Possession est un film-équation. Maud (soit A) travaille sur l’oeuvre d’une obscure poétesse victorienne (Christabel LaMotte, soit X). Roland (soit B) réalise quant à lui une thèse sur l’illustre écrivain Randolph Ash (soit Y). Lorsque B découvre que X a connu à l’insu de tous Y, il court porter la nouvelle à A. A + B partent alors sur les traces d’X + Y. Rapidement se vérifie l’hypothèse suivante : A + B = X + Y, soit une longue initiation amoureuse par sublimations littéraires interposées (A – X / B – Y).
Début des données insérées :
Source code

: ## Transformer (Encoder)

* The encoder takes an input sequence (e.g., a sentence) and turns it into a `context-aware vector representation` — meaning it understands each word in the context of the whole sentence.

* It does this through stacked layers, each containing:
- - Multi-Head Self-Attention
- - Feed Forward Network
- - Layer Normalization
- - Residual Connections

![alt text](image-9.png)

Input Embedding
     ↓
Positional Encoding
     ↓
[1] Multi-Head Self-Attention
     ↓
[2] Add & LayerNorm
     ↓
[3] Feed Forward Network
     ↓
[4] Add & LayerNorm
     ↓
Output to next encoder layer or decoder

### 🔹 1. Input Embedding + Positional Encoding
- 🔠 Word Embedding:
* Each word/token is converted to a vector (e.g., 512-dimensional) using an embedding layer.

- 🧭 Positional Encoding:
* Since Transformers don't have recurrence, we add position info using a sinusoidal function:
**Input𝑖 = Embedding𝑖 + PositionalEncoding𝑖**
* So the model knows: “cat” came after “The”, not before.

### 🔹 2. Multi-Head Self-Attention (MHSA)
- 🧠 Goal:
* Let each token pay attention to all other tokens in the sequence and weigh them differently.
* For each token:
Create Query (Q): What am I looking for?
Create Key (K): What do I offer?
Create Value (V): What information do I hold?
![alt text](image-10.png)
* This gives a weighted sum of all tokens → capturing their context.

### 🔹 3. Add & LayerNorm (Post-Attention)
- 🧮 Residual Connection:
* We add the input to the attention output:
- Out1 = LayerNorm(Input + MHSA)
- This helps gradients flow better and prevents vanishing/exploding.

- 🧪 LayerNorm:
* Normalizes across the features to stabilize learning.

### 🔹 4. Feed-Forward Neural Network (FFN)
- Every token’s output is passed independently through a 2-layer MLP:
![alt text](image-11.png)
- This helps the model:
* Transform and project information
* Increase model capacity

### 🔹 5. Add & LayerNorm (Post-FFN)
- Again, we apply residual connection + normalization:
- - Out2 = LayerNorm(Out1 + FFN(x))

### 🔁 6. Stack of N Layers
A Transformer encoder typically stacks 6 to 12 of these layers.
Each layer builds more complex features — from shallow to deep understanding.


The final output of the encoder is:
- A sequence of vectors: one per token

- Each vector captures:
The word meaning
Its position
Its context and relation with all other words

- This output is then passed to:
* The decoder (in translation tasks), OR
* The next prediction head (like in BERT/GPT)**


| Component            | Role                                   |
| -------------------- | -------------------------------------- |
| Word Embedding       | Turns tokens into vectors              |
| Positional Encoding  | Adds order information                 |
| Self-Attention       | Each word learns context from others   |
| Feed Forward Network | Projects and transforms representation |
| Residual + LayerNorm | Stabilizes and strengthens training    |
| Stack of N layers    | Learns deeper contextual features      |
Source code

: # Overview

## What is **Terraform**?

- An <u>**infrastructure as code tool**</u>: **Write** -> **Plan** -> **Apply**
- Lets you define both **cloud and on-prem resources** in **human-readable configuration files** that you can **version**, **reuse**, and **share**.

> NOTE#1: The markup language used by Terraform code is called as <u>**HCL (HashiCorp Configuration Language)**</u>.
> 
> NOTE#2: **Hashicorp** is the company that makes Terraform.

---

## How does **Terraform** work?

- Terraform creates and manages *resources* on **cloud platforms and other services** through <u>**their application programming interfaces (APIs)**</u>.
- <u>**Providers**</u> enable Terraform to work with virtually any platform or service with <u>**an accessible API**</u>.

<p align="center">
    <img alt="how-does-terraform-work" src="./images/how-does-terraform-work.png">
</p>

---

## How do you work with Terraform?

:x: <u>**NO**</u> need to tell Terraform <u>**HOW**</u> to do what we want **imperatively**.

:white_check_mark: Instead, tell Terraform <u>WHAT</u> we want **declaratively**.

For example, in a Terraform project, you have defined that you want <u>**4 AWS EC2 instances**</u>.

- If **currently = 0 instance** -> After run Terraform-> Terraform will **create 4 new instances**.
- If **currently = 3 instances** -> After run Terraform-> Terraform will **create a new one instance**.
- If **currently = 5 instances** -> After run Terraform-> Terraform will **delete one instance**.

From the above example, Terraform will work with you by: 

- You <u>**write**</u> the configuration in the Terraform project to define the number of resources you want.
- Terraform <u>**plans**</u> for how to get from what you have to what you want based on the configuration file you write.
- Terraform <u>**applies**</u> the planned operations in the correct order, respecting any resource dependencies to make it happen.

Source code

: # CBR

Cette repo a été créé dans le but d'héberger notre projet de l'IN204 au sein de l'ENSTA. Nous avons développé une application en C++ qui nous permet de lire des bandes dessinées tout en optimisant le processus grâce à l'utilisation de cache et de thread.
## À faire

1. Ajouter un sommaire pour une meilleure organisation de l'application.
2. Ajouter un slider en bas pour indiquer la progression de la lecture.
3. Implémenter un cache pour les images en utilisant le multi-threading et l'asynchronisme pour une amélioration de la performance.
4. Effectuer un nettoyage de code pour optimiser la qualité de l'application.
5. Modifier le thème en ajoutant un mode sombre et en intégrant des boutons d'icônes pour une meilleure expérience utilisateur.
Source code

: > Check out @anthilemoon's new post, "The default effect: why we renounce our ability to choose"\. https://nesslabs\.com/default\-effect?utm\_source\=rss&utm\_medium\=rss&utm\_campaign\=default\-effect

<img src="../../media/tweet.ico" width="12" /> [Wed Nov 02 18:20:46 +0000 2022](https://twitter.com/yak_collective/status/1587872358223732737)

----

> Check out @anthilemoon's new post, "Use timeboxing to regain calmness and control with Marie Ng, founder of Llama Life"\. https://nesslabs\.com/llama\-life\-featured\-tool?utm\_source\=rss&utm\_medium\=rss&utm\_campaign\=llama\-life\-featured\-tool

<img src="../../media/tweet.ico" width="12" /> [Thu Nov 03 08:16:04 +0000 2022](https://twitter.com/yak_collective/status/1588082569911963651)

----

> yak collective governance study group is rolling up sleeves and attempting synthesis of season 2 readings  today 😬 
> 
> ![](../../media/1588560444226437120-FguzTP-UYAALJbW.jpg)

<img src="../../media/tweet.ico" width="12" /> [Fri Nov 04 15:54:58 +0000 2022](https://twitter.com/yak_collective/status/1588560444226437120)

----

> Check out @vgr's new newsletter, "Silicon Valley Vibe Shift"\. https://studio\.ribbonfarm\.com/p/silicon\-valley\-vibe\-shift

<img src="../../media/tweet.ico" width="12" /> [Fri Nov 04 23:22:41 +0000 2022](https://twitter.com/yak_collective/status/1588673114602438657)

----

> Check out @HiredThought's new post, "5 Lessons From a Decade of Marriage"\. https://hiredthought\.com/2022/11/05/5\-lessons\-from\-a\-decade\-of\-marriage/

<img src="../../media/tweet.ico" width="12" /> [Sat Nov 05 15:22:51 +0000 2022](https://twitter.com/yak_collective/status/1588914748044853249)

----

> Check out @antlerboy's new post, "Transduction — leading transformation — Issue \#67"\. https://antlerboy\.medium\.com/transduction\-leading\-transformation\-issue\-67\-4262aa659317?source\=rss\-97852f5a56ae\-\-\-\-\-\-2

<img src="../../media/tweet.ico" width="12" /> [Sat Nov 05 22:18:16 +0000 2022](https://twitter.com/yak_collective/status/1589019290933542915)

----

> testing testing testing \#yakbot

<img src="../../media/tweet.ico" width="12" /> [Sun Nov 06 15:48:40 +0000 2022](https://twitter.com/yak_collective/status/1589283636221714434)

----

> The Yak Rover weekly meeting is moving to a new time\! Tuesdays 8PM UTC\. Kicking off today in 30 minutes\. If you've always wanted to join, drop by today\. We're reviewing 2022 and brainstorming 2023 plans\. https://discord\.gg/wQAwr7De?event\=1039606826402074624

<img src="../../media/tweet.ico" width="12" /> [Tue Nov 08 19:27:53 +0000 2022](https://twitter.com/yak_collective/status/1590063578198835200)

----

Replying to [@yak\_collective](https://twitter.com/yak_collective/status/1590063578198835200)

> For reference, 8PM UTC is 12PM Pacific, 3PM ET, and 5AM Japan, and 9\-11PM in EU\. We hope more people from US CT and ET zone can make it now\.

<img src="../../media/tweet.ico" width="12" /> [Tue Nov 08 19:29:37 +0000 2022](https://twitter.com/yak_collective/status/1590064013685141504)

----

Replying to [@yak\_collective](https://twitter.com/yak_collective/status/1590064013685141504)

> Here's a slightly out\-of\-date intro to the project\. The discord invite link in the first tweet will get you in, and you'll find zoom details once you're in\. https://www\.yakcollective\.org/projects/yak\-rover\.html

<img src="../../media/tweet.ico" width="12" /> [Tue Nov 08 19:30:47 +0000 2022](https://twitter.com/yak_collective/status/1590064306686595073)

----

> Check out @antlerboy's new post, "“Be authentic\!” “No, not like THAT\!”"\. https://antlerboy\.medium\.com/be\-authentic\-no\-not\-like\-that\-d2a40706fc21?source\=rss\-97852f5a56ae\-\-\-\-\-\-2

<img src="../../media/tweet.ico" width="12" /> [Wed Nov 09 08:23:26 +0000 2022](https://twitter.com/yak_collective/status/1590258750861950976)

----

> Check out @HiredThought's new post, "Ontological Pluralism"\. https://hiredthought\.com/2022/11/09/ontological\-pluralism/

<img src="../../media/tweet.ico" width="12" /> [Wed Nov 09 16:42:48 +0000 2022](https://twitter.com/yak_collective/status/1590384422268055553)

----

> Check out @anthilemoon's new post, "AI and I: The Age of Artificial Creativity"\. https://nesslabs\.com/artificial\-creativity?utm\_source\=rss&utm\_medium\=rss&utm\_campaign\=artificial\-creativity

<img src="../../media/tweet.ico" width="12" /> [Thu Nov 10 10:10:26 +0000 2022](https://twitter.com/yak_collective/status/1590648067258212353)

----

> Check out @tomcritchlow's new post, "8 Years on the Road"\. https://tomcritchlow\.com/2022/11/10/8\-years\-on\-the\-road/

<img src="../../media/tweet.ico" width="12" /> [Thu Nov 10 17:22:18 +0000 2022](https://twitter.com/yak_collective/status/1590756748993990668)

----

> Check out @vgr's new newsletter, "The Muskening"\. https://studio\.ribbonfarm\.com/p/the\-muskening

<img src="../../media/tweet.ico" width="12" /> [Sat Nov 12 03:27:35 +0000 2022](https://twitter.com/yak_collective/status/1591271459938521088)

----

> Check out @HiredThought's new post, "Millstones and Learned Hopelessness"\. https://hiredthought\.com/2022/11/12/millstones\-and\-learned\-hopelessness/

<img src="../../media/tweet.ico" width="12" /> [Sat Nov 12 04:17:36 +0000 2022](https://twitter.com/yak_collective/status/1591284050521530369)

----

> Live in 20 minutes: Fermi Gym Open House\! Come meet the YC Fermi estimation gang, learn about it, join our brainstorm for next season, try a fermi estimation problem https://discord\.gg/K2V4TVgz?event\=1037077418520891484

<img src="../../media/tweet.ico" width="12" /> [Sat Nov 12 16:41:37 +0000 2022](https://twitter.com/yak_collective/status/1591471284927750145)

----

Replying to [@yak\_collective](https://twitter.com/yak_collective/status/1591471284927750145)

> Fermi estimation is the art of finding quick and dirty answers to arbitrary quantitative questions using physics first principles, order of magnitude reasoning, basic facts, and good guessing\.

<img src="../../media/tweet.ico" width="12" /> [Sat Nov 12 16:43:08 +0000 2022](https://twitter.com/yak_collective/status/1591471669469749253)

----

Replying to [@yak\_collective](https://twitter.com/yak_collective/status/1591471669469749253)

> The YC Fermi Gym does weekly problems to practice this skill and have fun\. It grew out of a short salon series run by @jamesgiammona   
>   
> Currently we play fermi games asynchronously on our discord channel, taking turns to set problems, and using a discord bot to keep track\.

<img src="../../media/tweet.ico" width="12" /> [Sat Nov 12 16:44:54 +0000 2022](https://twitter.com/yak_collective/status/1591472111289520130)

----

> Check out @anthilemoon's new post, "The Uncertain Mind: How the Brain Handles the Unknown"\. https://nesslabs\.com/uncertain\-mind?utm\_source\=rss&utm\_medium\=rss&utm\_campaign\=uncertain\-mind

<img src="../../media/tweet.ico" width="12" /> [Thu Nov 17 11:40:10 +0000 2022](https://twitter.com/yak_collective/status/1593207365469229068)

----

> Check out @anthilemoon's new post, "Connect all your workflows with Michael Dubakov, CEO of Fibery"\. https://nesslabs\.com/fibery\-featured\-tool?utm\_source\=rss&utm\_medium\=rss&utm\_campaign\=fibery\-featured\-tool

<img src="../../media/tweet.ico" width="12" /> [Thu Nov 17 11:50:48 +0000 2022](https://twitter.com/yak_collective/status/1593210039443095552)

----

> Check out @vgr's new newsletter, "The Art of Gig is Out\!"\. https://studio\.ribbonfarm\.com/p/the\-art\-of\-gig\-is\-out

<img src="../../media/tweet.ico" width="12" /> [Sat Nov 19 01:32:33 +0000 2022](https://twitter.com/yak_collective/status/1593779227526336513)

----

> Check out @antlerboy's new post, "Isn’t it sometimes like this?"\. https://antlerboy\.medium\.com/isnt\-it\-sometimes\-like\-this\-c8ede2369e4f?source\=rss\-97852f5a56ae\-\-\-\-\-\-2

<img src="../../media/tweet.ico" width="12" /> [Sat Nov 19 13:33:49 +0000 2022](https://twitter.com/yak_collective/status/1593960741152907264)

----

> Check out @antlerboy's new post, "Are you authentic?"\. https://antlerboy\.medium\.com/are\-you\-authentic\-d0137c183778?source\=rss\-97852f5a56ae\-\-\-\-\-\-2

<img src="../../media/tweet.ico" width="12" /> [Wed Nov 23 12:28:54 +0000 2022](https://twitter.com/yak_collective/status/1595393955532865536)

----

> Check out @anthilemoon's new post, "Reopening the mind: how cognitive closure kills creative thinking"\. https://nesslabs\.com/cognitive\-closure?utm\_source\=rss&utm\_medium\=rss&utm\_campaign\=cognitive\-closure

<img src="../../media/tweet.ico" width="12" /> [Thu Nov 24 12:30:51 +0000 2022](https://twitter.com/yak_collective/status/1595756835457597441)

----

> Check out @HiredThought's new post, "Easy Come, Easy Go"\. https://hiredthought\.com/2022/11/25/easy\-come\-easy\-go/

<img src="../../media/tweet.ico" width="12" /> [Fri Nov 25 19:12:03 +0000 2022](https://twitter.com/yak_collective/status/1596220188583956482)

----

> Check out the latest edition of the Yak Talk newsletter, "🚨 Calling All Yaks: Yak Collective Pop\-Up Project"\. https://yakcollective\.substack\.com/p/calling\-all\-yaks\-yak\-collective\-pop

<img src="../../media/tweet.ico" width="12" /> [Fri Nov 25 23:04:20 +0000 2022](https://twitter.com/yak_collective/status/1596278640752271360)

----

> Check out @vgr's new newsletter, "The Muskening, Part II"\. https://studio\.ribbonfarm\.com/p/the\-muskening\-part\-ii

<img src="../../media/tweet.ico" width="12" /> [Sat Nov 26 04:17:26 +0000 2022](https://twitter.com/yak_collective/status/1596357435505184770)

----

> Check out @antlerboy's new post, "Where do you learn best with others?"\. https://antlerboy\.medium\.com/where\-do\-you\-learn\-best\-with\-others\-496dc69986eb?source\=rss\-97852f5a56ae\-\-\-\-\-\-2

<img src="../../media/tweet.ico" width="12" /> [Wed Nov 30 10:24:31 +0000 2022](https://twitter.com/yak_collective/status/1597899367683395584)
La folie de Possession tient dans sa façon de plier chacun de ses éléments à la régence d’une grande banque de données rationnelles et mathématiques. La poésie, ici, devient une sorte de bric-à-brac fabuleux capable de boucher trous, chaînons manquants et inconnues du récit. Lorsqu’un personnage vient à bloquer (littéralement bugger) devant un problème insoluble, il sélectionne immédiatement le vers correspondant. Exemple : A cherche une lettre décisive écrite par X à Y. Elle se remémore une poésie de X et trouve la solution : « Le silence de sa poupée est la meilleure confidente de X » (ou environ égal à ça). Le lettre se trouve dans une poupée trouvée au plan suivant. Plus tard, on cherche un passage secret. Un vers de Y parlant d’un paysage miraculeux, de fontaines et de vertes prairies, ouvre subitement la porte bleue : le passage se trouve derrière une fontaine trouvée comme par enchantement. Possession est le film de la réconciliation définitive entre matheux et lettrés, il ouvre un champ infini de correspondances entre rationalisme cartésien et ésotérisme opiomane. Tout s’y résume à une sorte d’aventure fluide et apaisante dans un immense champ de signes acidulés et d’enchaînements programmés à la manière d’un RPG à l’eau de rose.
Sorte de marelle romantique évoluant avec naïveté dans un espace méthodiquement planifié (le problème et sa solution, la poésie comme grille de lecture et matrice du monde), Possession théorise une fois pour toutes le fond de commerce du ventre mou hollywoodien : une dévitalisation progressive du récit dont l’aspect doucereux et rassurant est inversement proportionnel à son pouvoir de fascination et de mystère. Possession est finalement trop malhonnête pour être méchant. Pas un bon film mais un film gentil, au sens médical du terme.